Using a Trust to Name Beneficiaries
Trusts are where you designate who receives certain assets. Where will the house go? Who will receive your personal belongings? The importance of having a trust rises with the number of assets and an increase in the value of those assets. The last thing you want is for the State to determine where your home or other vital property winds up. Don’t just leave such matters as instructions in your will. Trusts in conjunction with a will assure that your last wishes are followed.
You should also educate yourself on the different types of trusts. (This link provides a starting point.) Traditional trusts dictate where your assets will go after death, or you can set up a living trust and continue to use your assets until you pass, which makes the transfer of properties to your named beneficiaries much smoother. Such arrangements will reduce the time spent in probate.

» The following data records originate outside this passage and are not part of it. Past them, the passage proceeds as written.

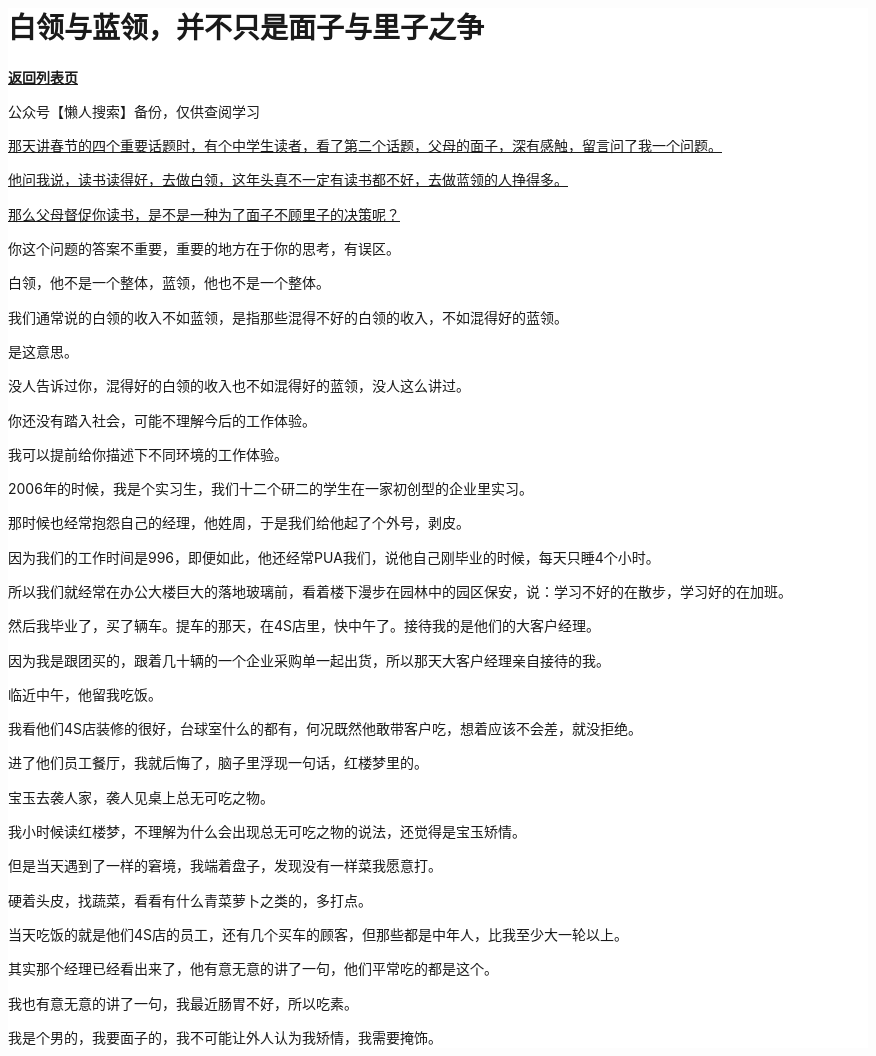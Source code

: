 # 白领与蓝领，并不只是面子与里子之争

[**返回列表页**](/gzh/记忆承载)

公众号【懒人搜索】备份，仅供查阅学习

[那天讲春节的四个重要话题时，有个中学生读者，看了第二个话题，父母的面子，深有感触，留言问了我一个问题。](https://mp.weixin.qq.com/s?__biz=MzkwMzQ1MzczOQ==&mid=2247484261&idx=1&sn=7315563c04bc27b50d95505e5bf4b2bd&scene=21#wechat_redirect)

[他问我说，读书读得好，去做白领，这年头真不一定有读书都不好，去做蓝领的人挣得多。  
](https://mp.weixin.qq.com/s?__biz=MzkwMzQ1MzczOQ==&mid=2247484261&idx=1&sn=7315563c04bc27b50d95505e5bf4b2bd&scene=21#wechat_redirect)

[那么父母督促你读书，是不是一种为了面子不顾里子的决策呢？](https://mp.weixin.qq.com/s?__biz=MzkwMzQ1MzczOQ==&mid=2247484261&idx=1&sn=7315563c04bc27b50d95505e5bf4b2bd&scene=21#wechat_redirect)  

你这个问题的答案不重要，重要的地方在于你的思考，有误区。

白领，他不是一个整体，蓝领，他也不是一个整体。  

我们通常说的白领的收入不如蓝领，是指那些混得不好的白领的收入，不如混得好的蓝领。  

是这意思。

没人告诉过你，混得好的白领的收入也不如混得好的蓝领，没人这么讲过。  

你还没有踏入社会，可能不理解今后的工作体验。

我可以提前给你描述下不同环境的工作体验。  

2006年的时候，我是个实习生，我们十二个研二的学生在一家初创型的企业里实习。

那时候也经常抱怨自己的经理，他姓周，于是我们给他起了个外号，剥皮。  

因为我们的工作时间是996，即便如此，他还经常PUA我们，说他自己刚毕业的时候，每天只睡4个小时。  

所以我们就经常在办公大楼巨大的落地玻璃前，看着楼下漫步在园林中的园区保安，说：学习不好的在散步，学习好的在加班。  

然后我毕业了，买了辆车。提车的那天，在4S店里，快中午了。接待我的是他们的大客户经理。

因为我是跟团买的，跟着几十辆的一个企业采购单一起出货，所以那天大客户经理亲自接待的我。  

临近中午，他留我吃饭。  

我看他们4S店装修的很好，台球室什么的都有，何况既然他敢带客户吃，想着应该不会差，就没拒绝。

进了他们员工餐厅，我就后悔了，脑子里浮现一句话，红楼梦里的。

宝玉去袭人家，袭人见桌上总无可吃之物。  

我小时候读红楼梦，不理解为什么会出现总无可吃之物的说法，还觉得是宝玉矫情。

但是当天遇到了一样的窘境，我端着盘子，发现没有一样菜我愿意打。

硬着头皮，找蔬菜，看看有什么青菜萝卜之类的，多打点。  

当天吃饭的就是他们4S店的员工，还有几个买车的顾客，但那些都是中年人，比我至少大一轮以上。

其实那个经理已经看出来了，他有意无意的讲了一句，他们平常吃的都是这个。  

我也有意无意的讲了一句，我最近肠胃不好，所以吃素。

我是个男的，我要面子的，我不可能让外人认为我矫情，我需要掩饰。
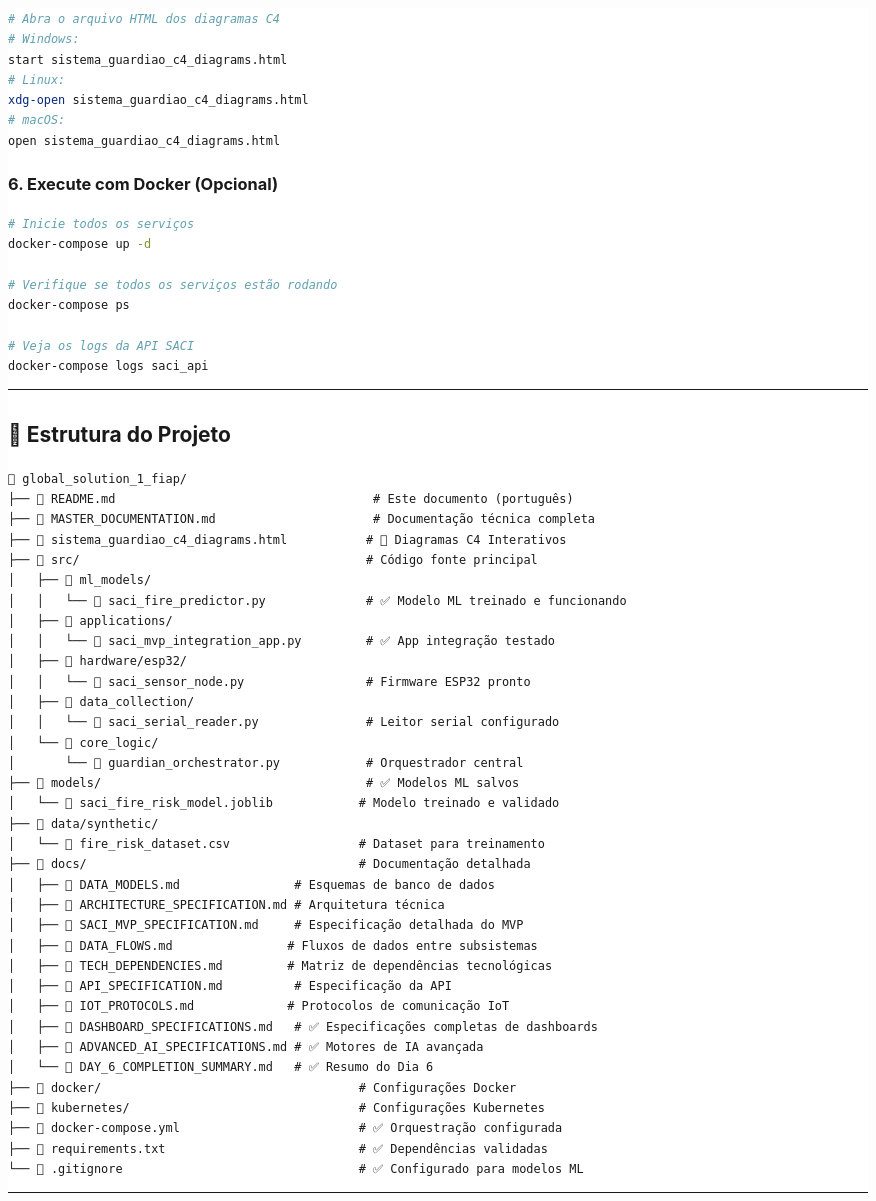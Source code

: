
 ```bash
# Abra o arquivo HTML dos diagramas C4
# Windows:
start sistema_guardiao_c4_diagrams.html
# Linux:
xdg-open sistema_guardiao_c4_diagrams.html
# macOS:
open sistema_guardiao_c4_diagrams.html
```

### 6. Execute com Docker (Opcional)

```bash
# Inicie todos os serviços
docker-compose up -d

# Verifique se todos os serviços estão rodando
docker-compose ps

# Veja os logs da API SACI
docker-compose logs saci_api
```

---

## 📁 Estrutura do Projeto

```plaintext
📁 global_solution_1_fiap/
├── 📄 README.md                                    # Este documento (português)
├── 📄 MASTER_DOCUMENTATION.md                      # Documentação técnica completa
├── 📄 sistema_guardiao_c4_diagrams.html           # 🎨 Diagramas C4 Interativos
├── 📁 src/                                        # Código fonte principal
│   ├── 📁 ml_models/
│   │   └── 📄 saci_fire_predictor.py              # ✅ Modelo ML treinado e funcionando
│   ├── 📁 applications/
│   │   └── 📄 saci_mvp_integration_app.py         # ✅ App integração testado
│   ├── 📁 hardware/esp32/
│   │   └── 📄 saci_sensor_node.py                 # Firmware ESP32 pronto
│   ├── 📁 data_collection/
│   │   └── 📄 saci_serial_reader.py               # Leitor serial configurado
│   └── 📁 core_logic/
│       └── 📄 guardian_orchestrator.py            # Orquestrador central
├── 📁 models/                                     # ✅ Modelos ML salvos
│   └── 📄 saci_fire_risk_model.joblib            # Modelo treinado e validado
├── 📁 data/synthetic/
│   └── 📄 fire_risk_dataset.csv                  # Dataset para treinamento
├── 📁 docs/                                      # Documentação detalhada
│   ├── 📄 DATA_MODELS.md                # Esquemas de banco de dados
│   ├── 📄 ARCHITECTURE_SPECIFICATION.md # Arquitetura técnica
│   ├── 📄 SACI_MVP_SPECIFICATION.md     # Especificação detalhada do MVP
│   ├── 📄 DATA_FLOWS.md                # Fluxos de dados entre subsistemas
│   ├── 📄 TECH_DEPENDENCIES.md         # Matriz de dependências tecnológicas
│   ├── 📄 API_SPECIFICATION.md          # Especificação da API
│   ├── 📄 IOT_PROTOCOLS.md             # Protocolos de comunicação IoT
│   ├── 📄 DASHBOARD_SPECIFICATIONS.md   # ✅ Especificações completas de dashboards
│   ├── 📄 ADVANCED_AI_SPECIFICATIONS.md # ✅ Motores de IA avançada
│   └── 📄 DAY_6_COMPLETION_SUMMARY.md   # ✅ Resumo do Dia 6
├── 📁 docker/                                    # Configurações Docker
├── 📁 kubernetes/                                # Configurações Kubernetes  
├── 📄 docker-compose.yml                         # ✅ Orquestração configurada
├── 📄 requirements.txt                           # ✅ Dependências validadas
└── 📄 .gitignore                                 # ✅ Configurado para modelos ML
```

---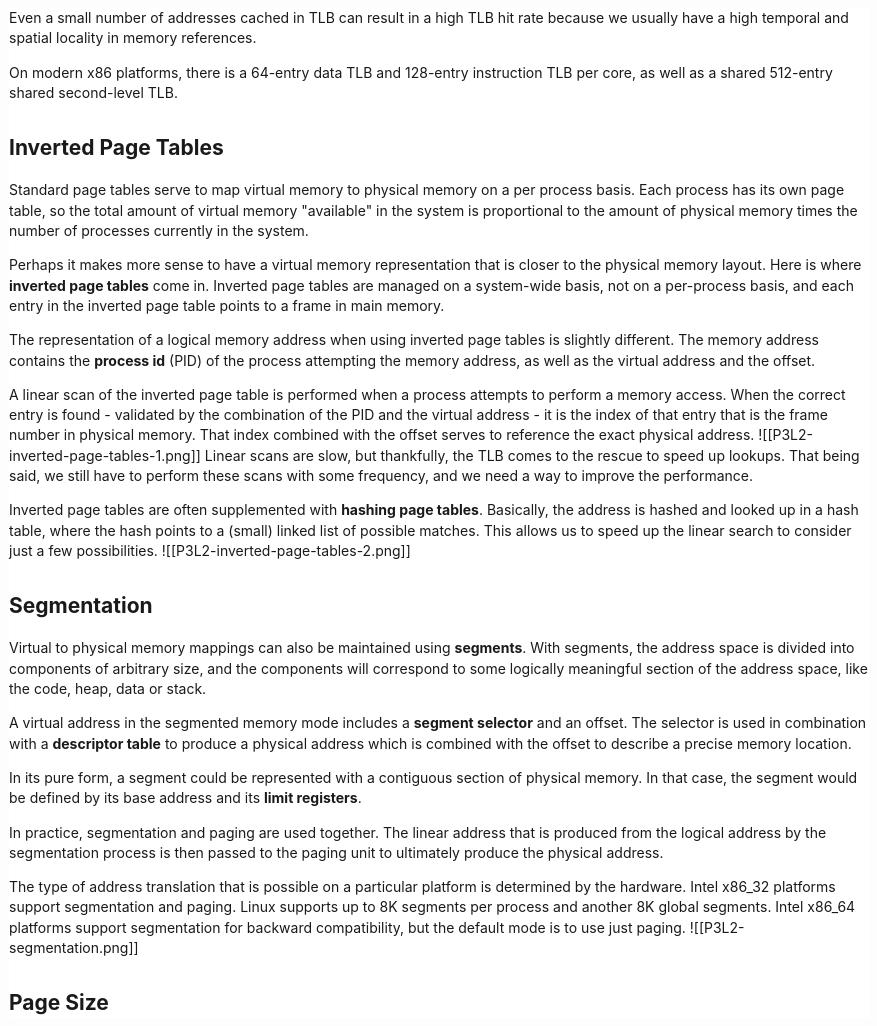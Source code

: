 Even a small number of addresses cached in TLB can result in a high TLB hit rate because we usually have a high temporal and spatial locality in memory references.

On modern x86 platforms, there is a 64-entry data TLB and 128-entry instruction TLB per core, as well as a shared 512-entry shared second-level TLB.
## Inverted Page Tables

Standard page tables serve to map virtual memory to physical memory on a per process basis. Each process has its own page table, so the total amount of virtual memory "available" in the system is proportional to the amount of physical memory times the number of processes currently in the system.

Perhaps it makes more sense to have a virtual memory representation that is closer to the physical memory layout. Here is where **inverted page tables** come in. Inverted page tables are managed on a system-wide basis, not on a per-process basis, and each entry in the inverted page table points to a frame in main memory.

The representation of a logical memory address when using inverted page tables is slightly different. The memory address contains the **process id** (PID) of the process attempting the memory address, as well as the virtual address and the offset.

A linear scan of the inverted page table is performed when a process attempts to perform a memory access. When the correct entry is found - validated by the combination of the PID and the virtual address - it is the index of that entry that is the frame number in physical memory. That index combined with the offset serves to reference the exact physical address.
![[P3L2-inverted-page-tables-1.png]]
Linear scans are slow, but thankfully, the TLB comes to the rescue to speed up lookups. That being said, we still have to perform these scans with some frequency, and we need a way to improve the performance.

Inverted page tables are often supplemented with **hashing page tables**. Basically, the address is hashed and looked up in a hash table, where the hash points to a (small) linked list of possible matches. This allows us to speed up the linear search to consider just a few possibilities.
![[P3L2-inverted-page-tables-2.png]]
## Segmentation

Virtual to physical memory mappings can also be maintained using **segments**. With segments, the address space is divided into components of arbitrary size, and the components will correspond to some logically meaningful section of the address space, like the code, heap, data or stack.

A virtual address in the segmented memory mode includes a **segment selector** and an offset. The selector is used in combination with a **descriptor table** to produce a physical address which is combined with the offset to describe a precise memory location.

In its pure form, a segment could be represented with a contiguous section of physical memory. In that case, the segment would be defined by its base address and its **limit registers**.

In practice, segmentation and paging are used together. The linear address that is produced from the logical address by the segmentation process is then passed to the paging unit to ultimately produce the physical address.

The type of address translation that is possible on a particular platform is determined by the hardware. Intel x86_32 platforms support segmentation and paging. Linux supports up to 8K segments per process and another 8K global segments. Intel x86_64 platforms support segmentation for backward compatibility, but the default mode is to use just paging.
![[P3L2-segmentation.png]]
## Page Size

Update Your Will and Your Trusts Regularly
Experts suggest re-reading and updating your will and other documentation on a regular basis, about two to five times a decade, depending on your needs. Not doing so might send your belongings or money off to an ex-spouse or a person who has passed away. When your life changes, an update of your final documents should follow.
Medical Power of Attorney for Peace of Mind
You should also include provisions for your health care in your elderly years, especially in the event of incapacitation. The medical power of attorney lays out numerous details regarding your care. If you do not have heirs or children, planning for your final years of care makes a lot of sense. While you may not have control over every aspect, it might surprise you to learn how many things you can dictate. Such provisions pay off early with a peace of mind.
Start Planning Your Estate Now
The more financial accounts and assets you have, the more carefully you will need to lay out your final instructions. Arranging now where your belongings will go, who will have power of attorney, and who will receive your monies will all avoid unnecessary anxiety later on. By taking action now, planning your estate when you don’t have children does not have to be something that keeps you up at night.